--- What the exercise asks ---
From the entries that follow, reproduce exactly and only the lines from the line with "within the top-level" to the line with "example. Widgets that", endpoints included.

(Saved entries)
◆ ◆ ◆

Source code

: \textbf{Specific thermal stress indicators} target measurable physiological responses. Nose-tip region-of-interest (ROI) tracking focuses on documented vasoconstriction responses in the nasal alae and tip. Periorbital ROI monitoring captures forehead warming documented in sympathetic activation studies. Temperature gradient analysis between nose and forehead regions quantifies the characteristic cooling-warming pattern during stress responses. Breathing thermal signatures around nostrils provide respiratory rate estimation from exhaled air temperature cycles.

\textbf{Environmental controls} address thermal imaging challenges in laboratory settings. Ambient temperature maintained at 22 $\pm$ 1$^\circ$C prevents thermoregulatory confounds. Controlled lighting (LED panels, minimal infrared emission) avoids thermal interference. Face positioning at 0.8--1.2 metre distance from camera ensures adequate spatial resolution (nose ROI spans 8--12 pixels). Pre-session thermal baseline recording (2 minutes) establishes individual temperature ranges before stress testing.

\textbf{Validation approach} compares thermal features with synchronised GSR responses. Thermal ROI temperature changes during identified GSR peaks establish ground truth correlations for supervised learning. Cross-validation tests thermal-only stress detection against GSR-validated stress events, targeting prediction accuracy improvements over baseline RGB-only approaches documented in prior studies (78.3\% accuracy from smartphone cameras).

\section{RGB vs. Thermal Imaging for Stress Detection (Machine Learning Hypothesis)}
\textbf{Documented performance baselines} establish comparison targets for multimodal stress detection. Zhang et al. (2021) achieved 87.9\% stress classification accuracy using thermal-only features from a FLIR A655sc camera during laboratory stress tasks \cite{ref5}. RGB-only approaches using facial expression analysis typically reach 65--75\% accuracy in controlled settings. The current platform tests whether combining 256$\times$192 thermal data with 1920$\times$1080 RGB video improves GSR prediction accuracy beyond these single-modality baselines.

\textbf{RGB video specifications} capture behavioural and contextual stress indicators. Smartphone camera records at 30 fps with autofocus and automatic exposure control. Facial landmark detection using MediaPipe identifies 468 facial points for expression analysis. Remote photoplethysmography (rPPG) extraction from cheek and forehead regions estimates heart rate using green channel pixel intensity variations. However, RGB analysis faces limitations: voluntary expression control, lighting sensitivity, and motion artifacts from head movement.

◆ ◆ ◆

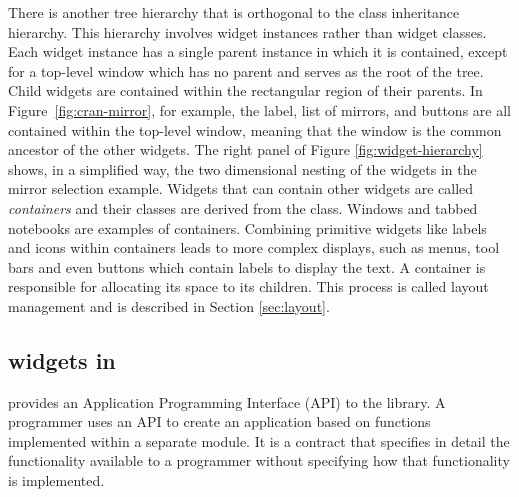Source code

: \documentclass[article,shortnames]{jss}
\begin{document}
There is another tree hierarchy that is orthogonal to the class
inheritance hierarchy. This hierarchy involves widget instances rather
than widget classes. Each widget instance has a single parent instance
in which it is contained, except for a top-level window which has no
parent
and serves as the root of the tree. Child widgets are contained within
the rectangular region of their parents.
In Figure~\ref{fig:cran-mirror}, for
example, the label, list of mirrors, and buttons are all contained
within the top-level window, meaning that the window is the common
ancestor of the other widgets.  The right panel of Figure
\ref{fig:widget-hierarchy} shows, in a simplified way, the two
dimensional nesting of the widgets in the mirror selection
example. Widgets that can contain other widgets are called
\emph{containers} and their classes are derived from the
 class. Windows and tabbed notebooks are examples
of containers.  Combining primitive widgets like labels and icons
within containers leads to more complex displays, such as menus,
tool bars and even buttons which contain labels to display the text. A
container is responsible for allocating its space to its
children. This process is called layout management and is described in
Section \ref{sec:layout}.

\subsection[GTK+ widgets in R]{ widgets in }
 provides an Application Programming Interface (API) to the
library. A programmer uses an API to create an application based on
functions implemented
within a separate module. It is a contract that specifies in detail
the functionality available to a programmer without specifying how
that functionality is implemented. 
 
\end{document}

◆ ◆ ◆

--- Response below ---
within the top-level window, meaning that the window is the common
ancestor of the other widgets.  The right panel of Figure
\ref{fig:widget-hierarchy} shows, in a simplified way, the two
dimensional nesting of the widgets in the mirror selection
example. Widgets that can contain other widgets are called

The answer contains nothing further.